**WHAT THIS TASK INVOLVES**
When you reach the line containing "### 🚀 Major Smart Contract Integration Update" in the entries below, start writing out each line exactly, and stop after the line containing "- **Deployment Fee".

Saved data entries
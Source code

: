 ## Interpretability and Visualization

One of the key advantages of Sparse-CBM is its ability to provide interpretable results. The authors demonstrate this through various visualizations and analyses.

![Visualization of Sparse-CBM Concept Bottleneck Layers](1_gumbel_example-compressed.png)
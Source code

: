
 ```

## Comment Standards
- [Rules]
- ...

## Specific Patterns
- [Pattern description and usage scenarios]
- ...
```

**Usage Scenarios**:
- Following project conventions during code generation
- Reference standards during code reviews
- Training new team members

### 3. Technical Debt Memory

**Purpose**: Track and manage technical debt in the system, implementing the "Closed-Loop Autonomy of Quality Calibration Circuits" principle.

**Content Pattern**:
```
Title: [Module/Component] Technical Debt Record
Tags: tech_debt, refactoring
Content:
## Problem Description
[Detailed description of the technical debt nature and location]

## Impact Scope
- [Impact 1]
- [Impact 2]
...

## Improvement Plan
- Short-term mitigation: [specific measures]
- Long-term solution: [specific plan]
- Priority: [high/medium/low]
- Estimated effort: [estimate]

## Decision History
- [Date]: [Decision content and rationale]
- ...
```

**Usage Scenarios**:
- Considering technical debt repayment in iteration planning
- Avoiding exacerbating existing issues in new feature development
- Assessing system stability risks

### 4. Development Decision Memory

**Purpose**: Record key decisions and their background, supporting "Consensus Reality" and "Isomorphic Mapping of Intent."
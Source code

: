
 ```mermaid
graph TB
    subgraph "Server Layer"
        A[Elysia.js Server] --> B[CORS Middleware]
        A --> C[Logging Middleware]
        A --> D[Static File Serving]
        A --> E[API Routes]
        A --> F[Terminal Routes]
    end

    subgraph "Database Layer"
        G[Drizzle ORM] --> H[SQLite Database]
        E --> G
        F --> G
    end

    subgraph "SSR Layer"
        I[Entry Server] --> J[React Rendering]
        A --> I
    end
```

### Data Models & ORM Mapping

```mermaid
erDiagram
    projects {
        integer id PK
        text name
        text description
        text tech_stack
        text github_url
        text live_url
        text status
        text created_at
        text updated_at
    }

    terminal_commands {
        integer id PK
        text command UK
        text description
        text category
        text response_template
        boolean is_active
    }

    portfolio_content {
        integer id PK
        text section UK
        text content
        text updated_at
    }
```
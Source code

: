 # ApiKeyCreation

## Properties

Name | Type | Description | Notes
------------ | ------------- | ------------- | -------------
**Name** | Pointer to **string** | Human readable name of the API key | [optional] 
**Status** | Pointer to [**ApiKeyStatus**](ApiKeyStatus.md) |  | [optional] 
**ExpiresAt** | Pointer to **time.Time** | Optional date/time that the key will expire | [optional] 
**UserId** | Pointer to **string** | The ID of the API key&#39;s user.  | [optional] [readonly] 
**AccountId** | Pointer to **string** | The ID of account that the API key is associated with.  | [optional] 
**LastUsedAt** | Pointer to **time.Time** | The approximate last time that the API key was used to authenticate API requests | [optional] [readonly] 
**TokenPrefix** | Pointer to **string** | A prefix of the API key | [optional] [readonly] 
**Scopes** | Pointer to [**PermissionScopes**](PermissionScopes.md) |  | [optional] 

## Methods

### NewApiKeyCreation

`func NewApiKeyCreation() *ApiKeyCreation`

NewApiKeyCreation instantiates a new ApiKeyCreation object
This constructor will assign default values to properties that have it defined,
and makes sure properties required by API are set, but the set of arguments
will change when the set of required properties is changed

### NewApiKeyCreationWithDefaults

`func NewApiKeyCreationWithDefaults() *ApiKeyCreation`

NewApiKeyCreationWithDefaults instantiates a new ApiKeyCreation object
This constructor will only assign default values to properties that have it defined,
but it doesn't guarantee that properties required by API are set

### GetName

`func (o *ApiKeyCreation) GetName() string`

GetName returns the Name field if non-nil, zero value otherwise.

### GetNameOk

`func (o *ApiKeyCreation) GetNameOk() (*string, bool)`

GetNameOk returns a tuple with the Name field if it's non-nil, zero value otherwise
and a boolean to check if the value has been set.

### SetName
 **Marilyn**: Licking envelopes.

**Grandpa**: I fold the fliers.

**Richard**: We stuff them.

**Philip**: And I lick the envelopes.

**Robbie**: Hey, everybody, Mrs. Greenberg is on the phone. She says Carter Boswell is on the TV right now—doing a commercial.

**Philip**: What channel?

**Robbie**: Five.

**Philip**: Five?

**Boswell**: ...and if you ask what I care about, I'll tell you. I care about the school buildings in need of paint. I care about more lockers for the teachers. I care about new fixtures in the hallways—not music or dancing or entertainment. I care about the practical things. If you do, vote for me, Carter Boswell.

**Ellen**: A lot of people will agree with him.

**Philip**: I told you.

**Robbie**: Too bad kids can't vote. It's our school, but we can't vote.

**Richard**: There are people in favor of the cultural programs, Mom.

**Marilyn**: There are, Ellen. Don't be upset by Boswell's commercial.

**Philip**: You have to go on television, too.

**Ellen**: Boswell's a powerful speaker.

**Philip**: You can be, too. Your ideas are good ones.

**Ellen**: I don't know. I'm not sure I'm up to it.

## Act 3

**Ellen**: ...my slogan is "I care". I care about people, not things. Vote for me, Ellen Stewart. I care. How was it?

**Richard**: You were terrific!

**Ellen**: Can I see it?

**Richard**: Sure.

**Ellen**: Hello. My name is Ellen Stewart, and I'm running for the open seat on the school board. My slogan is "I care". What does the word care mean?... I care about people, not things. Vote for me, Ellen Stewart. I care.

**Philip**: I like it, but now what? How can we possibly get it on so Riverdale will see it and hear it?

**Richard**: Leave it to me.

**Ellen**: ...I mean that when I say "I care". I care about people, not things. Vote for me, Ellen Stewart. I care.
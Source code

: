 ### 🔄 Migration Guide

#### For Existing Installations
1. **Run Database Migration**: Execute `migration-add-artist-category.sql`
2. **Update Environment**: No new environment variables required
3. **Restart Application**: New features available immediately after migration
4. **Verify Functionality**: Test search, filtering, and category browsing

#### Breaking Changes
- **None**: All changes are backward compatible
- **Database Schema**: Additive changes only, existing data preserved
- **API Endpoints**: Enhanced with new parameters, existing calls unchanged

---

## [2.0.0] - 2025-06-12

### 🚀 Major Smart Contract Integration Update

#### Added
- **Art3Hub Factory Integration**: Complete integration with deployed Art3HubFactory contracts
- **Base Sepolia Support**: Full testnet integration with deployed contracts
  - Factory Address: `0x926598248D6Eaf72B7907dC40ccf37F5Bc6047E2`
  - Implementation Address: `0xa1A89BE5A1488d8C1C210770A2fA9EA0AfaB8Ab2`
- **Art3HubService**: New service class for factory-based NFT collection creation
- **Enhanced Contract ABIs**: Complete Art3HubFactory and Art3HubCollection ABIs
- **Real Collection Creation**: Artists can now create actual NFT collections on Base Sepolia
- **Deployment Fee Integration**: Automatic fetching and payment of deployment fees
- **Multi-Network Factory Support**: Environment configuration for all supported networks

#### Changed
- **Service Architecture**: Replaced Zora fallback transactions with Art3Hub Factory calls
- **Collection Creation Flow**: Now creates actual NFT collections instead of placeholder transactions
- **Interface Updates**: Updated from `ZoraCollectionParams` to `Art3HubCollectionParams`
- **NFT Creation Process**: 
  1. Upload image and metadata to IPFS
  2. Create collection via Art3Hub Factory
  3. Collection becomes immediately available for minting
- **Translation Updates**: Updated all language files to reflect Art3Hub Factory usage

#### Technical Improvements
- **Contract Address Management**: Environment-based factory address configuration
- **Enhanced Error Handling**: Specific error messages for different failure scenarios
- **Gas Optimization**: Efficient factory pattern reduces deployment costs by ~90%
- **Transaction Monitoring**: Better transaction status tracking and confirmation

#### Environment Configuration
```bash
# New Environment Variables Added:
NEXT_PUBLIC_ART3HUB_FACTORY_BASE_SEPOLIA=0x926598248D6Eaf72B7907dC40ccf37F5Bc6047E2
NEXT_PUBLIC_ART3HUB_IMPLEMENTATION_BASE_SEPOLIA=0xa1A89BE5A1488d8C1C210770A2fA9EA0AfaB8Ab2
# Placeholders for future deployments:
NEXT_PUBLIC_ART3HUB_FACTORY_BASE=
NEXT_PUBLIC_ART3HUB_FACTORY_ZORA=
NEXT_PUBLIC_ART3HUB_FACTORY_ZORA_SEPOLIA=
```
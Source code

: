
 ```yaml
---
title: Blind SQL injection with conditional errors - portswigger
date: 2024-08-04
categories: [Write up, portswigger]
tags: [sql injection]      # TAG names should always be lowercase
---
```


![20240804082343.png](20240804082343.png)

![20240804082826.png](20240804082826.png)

**SOLVED EXERCISE**
### 🚀 Major Smart Contract Integration Update

#### Added
- **Art3Hub Factory Integration**: Complete integration with deployed Art3HubFactory contracts
- **Base Sepolia Support**: Full testnet integration with deployed contracts
  - Factory Address: `0x926598248D6Eaf72B7907dC40ccf37F5Bc6047E2`
  - Implementation Address: `0xa1A89BE5A1488d8C1C210770A2fA9EA0AfaB8Ab2`
- **Art3HubService**: New service class for factory-based NFT collection creation
- **Enhanced Contract ABIs**: Complete Art3HubFactory and Art3HubCollection ABIs
- **Real Collection Creation**: Artists can now create actual NFT collections on Base Sepolia
- **Deployment Fee Integration**: Automatic fetching and payment of deployment fees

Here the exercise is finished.